• _What the task requires_
In the listing beneath this line, copy exactly the lines starting with the one containing "Build Script Horror" and going on through the one containing "- Visual Studio 2015".

== Segment start ==

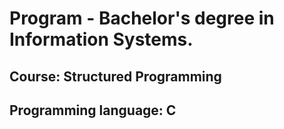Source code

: # Program - Bachelor's degree in Information Systems.

## Course: Structured Programming
## Programming language: C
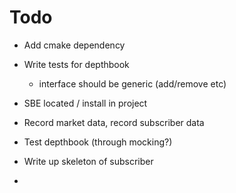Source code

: # Todo

* Add cmake dependency
* Write tests for depthbook
    - interface should be generic (add/remove etc)
    
* SBE located / install in project
* Record market data, record subscriber data
* Test depthbook (through mocking?)
* Write up skeleton of subscriber
* 
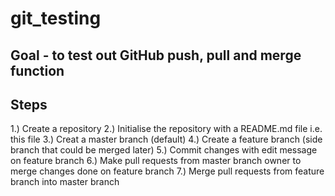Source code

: # git_testing
## Goal - to test out GitHub push, pull and merge function

## Steps
1.) Create a repository
2.) Initialise the repository with a README.md file i.e. this file
3.) Creat a master branch (default)
4.) Create a feature branch (side branch that could be merged later)
5.) Commit changes with edit message on feature branch
6.) Make pull requests from master branch owner to merge changes done on feature branch
7.) Merge pull requests from feature branch into master branch

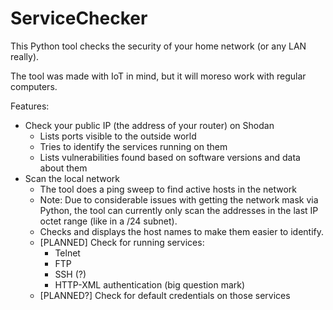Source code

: # ServiceChecker

This Python tool checks the security of your home network (or any LAN really).

The tool was made with IoT in mind, but it will moreso work with regular computers.

Features:
* Check your public IP (the address of your router) on Shodan
  * Lists ports visible to the outside world
  * Tries to identify the services running on them
  * Lists vulnerabilities found based on software versions and data about them
* Scan the local network
  * The tool does a ping sweep to find active hosts in the network
  * Note: Due to considerable issues with getting the network mask via Python,
the tool can currently only scan the addresses in the last IP octet range (like in a /24 subnet).
  * Checks and displays the host names to make them easier to identify.
  * [PLANNED] Check for running services:
    * Telnet
    * FTP
    * SSH (?)
    * HTTP-XML authentication (big question mark)
  * [PLANNED?] Check for default credentials on those services


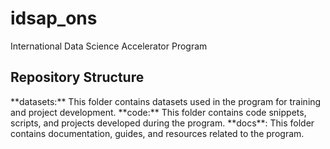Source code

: # idsap_ons
International Data Science Accelerator Program


<h2>Repository Structure</h2>
**datasets:** This folder contains datasets used in the program for training and project development.
**code:** This folder contains code snippets, scripts, and projects developed during the program.
**docs**: This folder contains documentation, guides, and resources related to the program.

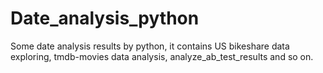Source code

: # Date_analysis_python
Some date analysis results by python, it contains US bikeshare data exploring, tmdb-movies data analysis, analyze_ab_test_results and so on.
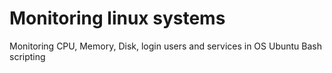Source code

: # Monitoring linux systems
Monitoring CPU, Memory, Disk, login users and services in OS Ubuntu
Bash scripting
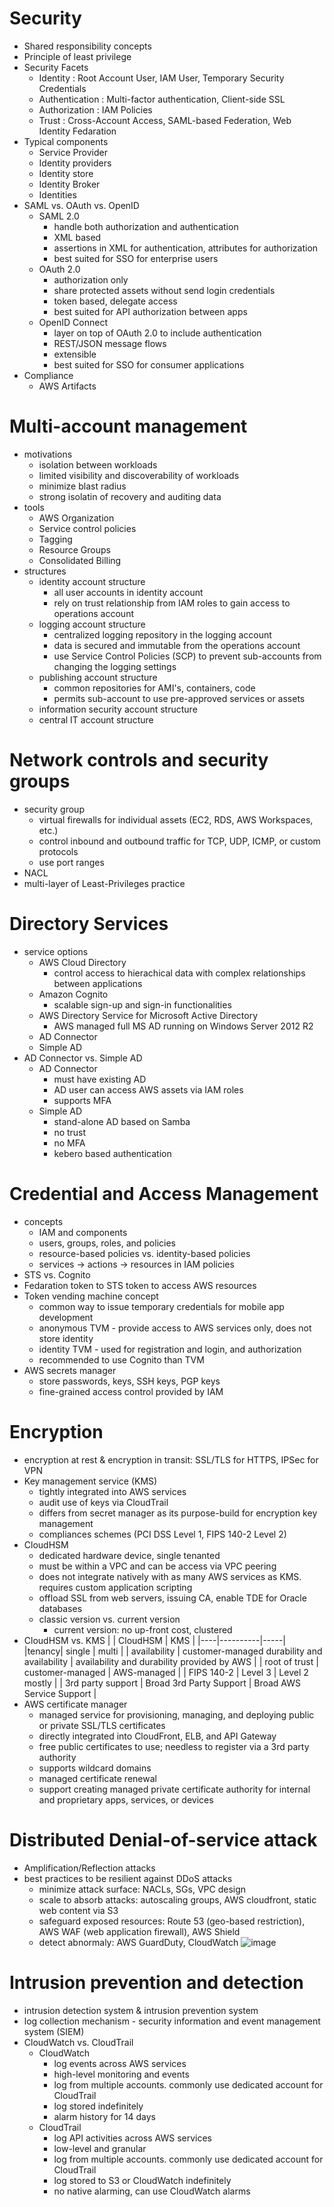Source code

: # Security

- Shared responsibility concepts
- Principle of least privilege
- Security Facets
  - Identity : Root Account User, IAM User, Temporary Security Credentials
  - Authentication : Multi-factor authentication, Client-side SSL
  - Authorization : IAM Policies
  - Trust : Cross-Account Access, SAML-based Federation, Web Identity Fedaration
- Typical components
  - Service Provider
  - Identity providers
  - Identity store
  - Identity Broker
  - Identities
- SAML vs. OAuth vs. OpenID
  - SAML 2.0
    - handle both authorization and authentication
    - XML based
    - assertions in XML for authentication, attributes for authorization
    - best suited for SSO for enterprise users
  - OAuth 2.0
    - authorization only
    - share protected assets without send login credentials
    - token based, delegate access
    - best suited for API authorization between apps
  - OpenID Connect
    - layer on top of OAuth 2.0 to include authentication
    - REST/JSON message flows
    - extensible
    - best suited for SSO for consumer applications
- Compliance
  - AWS Artifacts
  
# Multi-account management

- motivations
  - isolation between workloads
  - limited visibility and discoverability of workloads
  - minimize blast radius
  - strong isolatin of recovery and auditing data
- tools
  - AWS Organization
  - Service control policies
  - Tagging
  - Resource Groups
  - Consolidated Billing
- structures
  - identity account structure
    - all user accounts in identity account
    - rely on trust relationship from IAM roles to gain access to operations account
  - logging account structure
    - centralized logging repository in the logging account
    - data is secured and immutable from the operations account
    - use Service Control Policies (SCP) to prevent sub-accounts from changing the logging settings
  - publishing account structure
    - common repositories for AMI's, containers, code
    - permits sub-account to use pre-approved services or assets
  - information security account structure
  - central IT account structure

# Network controls and security groups

- security group
  - virtual firewalls for individual assets (EC2, RDS, AWS Workspaces, etc.)
  - control inbound and outbound traffic for TCP, UDP, ICMP, or custom protocols
  - use port ranges
- NACL
- multi-layer of Least-Privileges practice


# Directory Services
- service options
  - AWS Cloud Directory
    - control access to hierachical data with complex relationships between applications
  - Amazon Cognito
    - scalable sign-up and sign-in functionalities
  - AWS Directory Service for Microsoft Active Directory
    - AWS managed full MS AD running on Windows Server 2012 R2
  - AD Connector
  - Simple AD
- AD Connector vs. Simple AD
  - AD Connector
    - must have existing AD
    - AD user can access AWS assets via IAM roles
    - supports MFA
  - Simple AD
    - stand-alone AD based on Samba
    - no trust
    - no MFA
    - kebero based authentication
    
# Credential and Access Management
- concepts
  - IAM and components
  - users, groups, roles, and policies
  - resource-based policies vs. identity-based policies
  - services -> actions -> resources in IAM policies
- STS vs. Cognito
- Fedaration token to STS token to access AWS resources
- Token vending machine concept
  - common way to issue temporary credentials for mobile app development
  - anonymous TVM - provide access to AWS services only, does not store identity
  - identity TVM - used for registration and login, and authorization
  - recommended to use Cognito than TVM
- AWS secrets manager
  - store passwords, keys, SSH keys, PGP keys
  - fine-grained access control provided by IAM
  
# Encryption
- encryption at rest & encryption in transit: SSL/TLS for HTTPS, IPSec for VPN
- Key management service (KMS)
  - tightly integrated into AWS services
  - audit use of keys via CloudTrail
  - differs from secret manager as its purpose-build for encryption key management
  - compliances schemes (PCI DSS Level 1, FIPS 140-2 Level 2)
- CloudHSM
  - dedicated hardware device, single tenanted
  - must be within a VPC and can be access via VPC peering
  - does not integrate natively with as many AWS services as KMS. requires custom application scripting
  - offload SSL from web servers, issuing CA, enable TDE for Oracle databases
  - classic version vs. current version
    - current version: no up-front cost, clustered
- CloudHSM vs. KMS
  |    | CloudHSM | KMS |
  |----|----------|-----|
  |tenancy| single | multi |
  | availability | customer-managed durability and availability | availability and durability provided by AWS |
  | root of trust | customer-managed | AWS-managed |
  | FIPS 140-2 | Level 3 | Level 2 mostly |
  | 3rd party support | Broad 3rd Party Support | Broad AWS Service Support |
- AWS certificate manager
  - managed service for provisioning, managing, and deploying public or private SSL/TLS certificates
  - directly integrated into CloudFront, ELB, and API Gateway
  - free public certificates to use; needless to register via a 3rd party authority
  - supports wildcard domains
  - managed certificate renewal
  - support creating managed private certificate authority for internal and proprietary apps, services, or devices
  
  
# Distributed Denial-of-service attack
- Amplification/Reflection attacks
- best practices to be resilient against DDoS attacks
  - minimize attack surface: NACLs, SGs, VPC design
  - scale to absorb attacks: autoscaling groups, AWS cloudfront, static web content via S3
  - safeguard exposed resources: Route 53 (geo-based restriction), AWS WAF (web application firewall), AWS Shield
  - detect abnormaly: AWS GuardDuty, CloudWatch
  ![image](https://user-images.githubusercontent.com/60513695/99274448-4d61e000-2865-11eb-85be-0782d8e630c1.png)
  
# Intrusion prevention and detection
- intrusion detection system & intrusion prevention system
- log collection mechanism - security information and event management system (SIEM)
- CloudWatch vs. CloudTrail
  - CloudWatch
    - log events across AWS services
    - high-level monitoring and events
    - log from multiple accounts. commonly use dedicated account for CloudTrail
    - log stored indefinitely
    - alarm history for 14 days
  - CloudTrail
    - log API activities across AWS services
    - low-level and granular
    - log from multiple accounts. commonly use dedicated account for CloudTrail
    - log stored to S3 or CloudWatch indefinitely
    - no native alarming, can use CloudWatch alarms
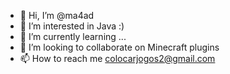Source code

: - 👋 Hi, I’m @ma4ad
- 👀 I’m interested in Java :)
- 🌱 I’m currently learning ...
- 💞️ I’m looking to collaborate on Minecraft plugins
- 📫 How to reach me colocarjogos2@gmail.com

<!---
ma4ad/ma4ad is a ✨ special ✨ repository because its `README.md` (this file) appears on your GitHub profile.
You can click the Preview link to take a look at your changes.
--->
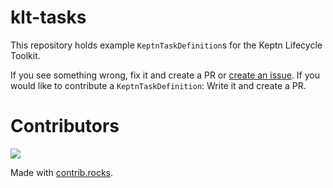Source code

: # klt-tasks

This repository holds example `KeptnTaskDefinition`s for the Keptn Lifecycle Toolkit.

If you see something wrong, fix it and create a PR or [create an issue](https://github.com/keptn-contrib/klt-tasks/issues/new).
If you would like to contribute a `KeptnTaskDefinition`: Write it and create a PR.

# Contributors
<a href="https://github.com/keptn-contrib/klt-tasks/graphs/contributors">
  <img src="https://contrib.rocks/image?repo=keptn-contrib/klt-tasks" />
</a>

Made with [contrib.rocks](https://contrib.rocks).
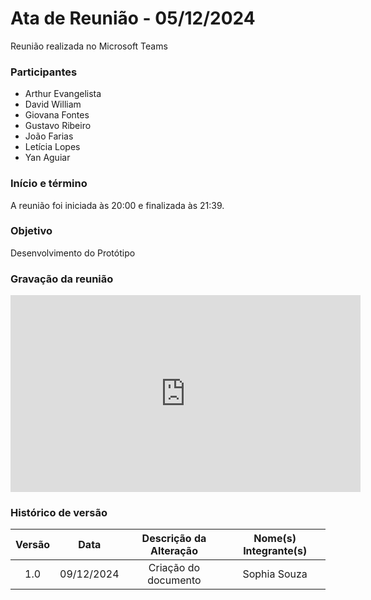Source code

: # Ata de Reunião - 05/12/2024

Reunião realizada no Microsoft Teams

### Participantes
- Arthur Evangelista
- David William
- Giovana Fontes
- Gustavo Ribeiro
- João Farias
- Letícia Lopes
- Yan Aguiar

### Início e término
A reunião foi iniciada às 20:00 e finalizada às 21:39.

### Objetivo
Desenvolvimento do Protótipo

### Gravação da reunião

<iframe width="560" height="315" src="https://www.youtube.com/embed/OFq72QUOQ7M" title="YouTube video player" frameborder="0" allow="accelerometer; autoplay; clipboard-write; encrypted-media; gyroscope; picture-in-picture; web-share" referrerpolicy="strict-origin-when-cross-origin" allowfullscreen></iframe>

### Histórico de versão

| Versão |    Data    | Descrição da Alteração | Nome(s) Integrante(s) |
| :----: | :--------: | :--------------------: | :-------------------: |
|  1.0   | 09/12/2024 |  Criação do documento  |      Sophia Souza     |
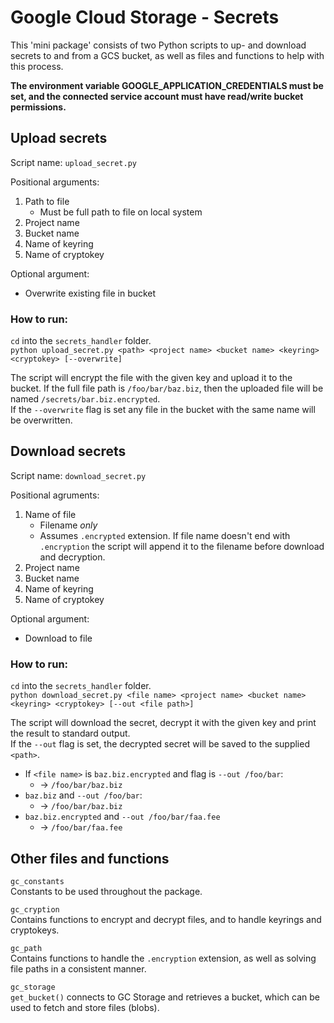 # Google Cloud Storage - Secrets

This 'mini package' consists of two Python scripts to up- and download secrets to and from a GCS bucket, as well as files and functions to help with this process.

**The environment variable GOOGLE_APPLICATION_CREDENTIALS must be set, and the connected service account must have read/write bucket permissions.**

## Upload secrets
Script name: `upload_secret.py`

Positional arguments:

1. Path to file
   - Must be full path to file on local system
1. Project name
1. Bucket name
1. Name of keyring
1. Name of cryptokey

Optional argument:

- Overwrite existing file in bucket

### How to run:  
`cd` into the `secrets_handler` folder.  
`python upload_secret.py <path> <project name> <bucket name> <keyring> <cryptokey> [--overwrite]`

The script will encrypt the file with the given key and upload it to the bucket. If the full file path is `/foo/bar/baz.biz`, then the uploaded file will be named `/secrets/bar.biz.encrypted`.  
If the `--overwrite` flag is set any file in the bucket with the same name will be overwritten.


## Download secrets
Script name: `download_secret.py`

Positional agruments:

1. Name of file
    - Filename _only_
    - Assumes `.encrypted` extension. If file name doesn't end with `.encryption` the script will append it to the filename before download and decryption. 
1. Project name
1. Bucket name
1. Name of keyring
1. Name of cryptokey

Optional argument:

- Download to file

### How to run:  
`cd` into the `secrets_handler` folder.  
`python download_secret.py <file name> <project name> <bucket name> <keyring> <cryptokey> [--out <file path>]`

The script will download the secret, decrypt it with the given key and print the result to standard output.  
If the `--out` flag is set, the decrypted secret will be saved to the supplied `<path>`.

- If `<file name>` is `baz.biz.encrypted` and flag is `--out /foo/bar`:
    - -&gt; `/foo/bar/baz.biz`
- `baz.biz` and `--out /foo/bar`:
    - -&gt; `/foo/bar/baz.biz`
- `baz.biz.encrypted` and `--out /foo/bar/faa.fee`
    - -&gt; `/foo/bar/faa.fee`


## Other files and functions

`gc_constants`  
Constants to be used throughout the package.

`gc_cryption`  
Contains functions to encrypt and decrypt files, and to handle keyrings and cryptokeys.

`gc_path`  
Contains functions to handle the `.encryption` extension, as well as solving file paths in a consistent manner.

`gc_storage`  
`get_bucket()` connects to GC Storage and retrieves a bucket, which can be used to fetch and store files (blobs).
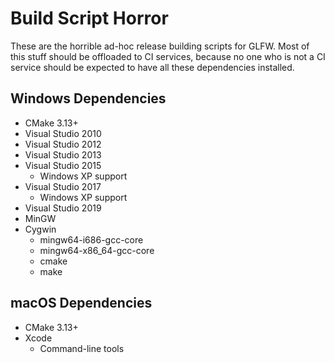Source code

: # Build Script Horror

These are the horrible ad-hoc release building scripts for GLFW.  Most of this
stuff should be offloaded to CI services, because no one who is not a CI service
should be expected to have all these dependencies installed.

## Windows Dependencies

 - CMake 3.13+
 - Visual Studio 2010
 - Visual Studio 2012
 - Visual Studio 2013
 - Visual Studio 2015
   - Windows XP support
 - Visual Studio 2017
   - Windows XP support
 - Visual Studio 2019
 - MinGW
 - Cygwin
   - mingw64-i686-gcc-core
   - mingw64-x86\_64-gcc-core
   - cmake
   - make

## macOS Dependencies

 - CMake 3.13+
 - Xcode
   - Command-line tools

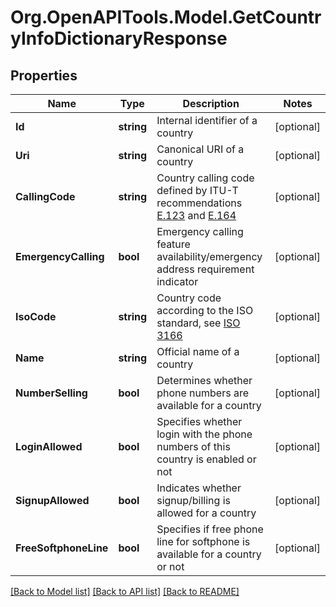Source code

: 
# Org.OpenAPITools.Model.GetCountryInfoDictionaryResponse

## Properties

Name | Type | Description | Notes
------------ | ------------- | ------------- | -------------
**Id** | **string** | Internal identifier of a country | [optional] 
**Uri** | **string** | Canonical URI of a country | [optional] 
**CallingCode** | **string** | Country calling code defined by ITU-T recommendations [E.123](https://www.itu.int/rec/T-REC-E.123-200102-I/en) and [E.164](https://www.itu.int/rec/T-REC-E.164-201011-I) | [optional] 
**EmergencyCalling** | **bool** | Emergency calling feature availability/emergency address requirement indicator | [optional] 
**IsoCode** | **string** | Country code according to the ISO standard, see [ISO 3166](https://www.iso.org/iso-3166-country-codes.html) | [optional] 
**Name** | **string** | Official name of a country | [optional] 
**NumberSelling** | **bool** | Determines whether phone numbers are available for a country | [optional] 
**LoginAllowed** | **bool** | Specifies whether login with the phone numbers of this country is enabled or not | [optional] 
**SignupAllowed** | **bool** | Indicates whether signup/billing is allowed for a country | [optional] 
**FreeSoftphoneLine** | **bool** | Specifies if free phone line for softphone is available for a country or not | [optional] 

[[Back to Model list]](../README.md#documentation-for-models)
[[Back to API list]](../README.md#documentation-for-api-endpoints)
[[Back to README]](../README.md)

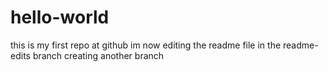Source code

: # hello-world
this is my first repo at github
im now editing the readme file in the readme-edits branch
creating another branch
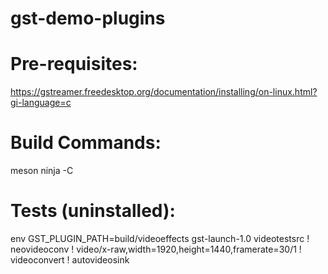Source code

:# gst-demo-plugins

Pre-requisites:
===============
 https://gstreamer.freedesktop.org/documentation/installing/on-linux.html?gi-language=c
 

Build Commands:
===============

 meson <builddir>
 ninja -C <builddir>

Tests (uninstalled):
====================
 
 env GST_PLUGIN_PATH=build/videoeffects gst-launch-1.0 videotestsrc ! neovideoconv ! video/x-raw,width=1920,height=1440,framerate=30/1 ! videoconvert ! autovideosink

== Segment end ==

• _Task answer_
: # Build Script Horror

These are the horrible ad-hoc release building scripts for GLFW.  Most of this
stuff should be offloaded to CI services, because no one who is not a CI service
should be expected to have all these dependencies installed.

## Windows Dependencies

 - CMake 3.13+
 - Visual Studio 2010
 - Visual Studio 2012
 - Visual Studio 2013
 - Visual Studio 2015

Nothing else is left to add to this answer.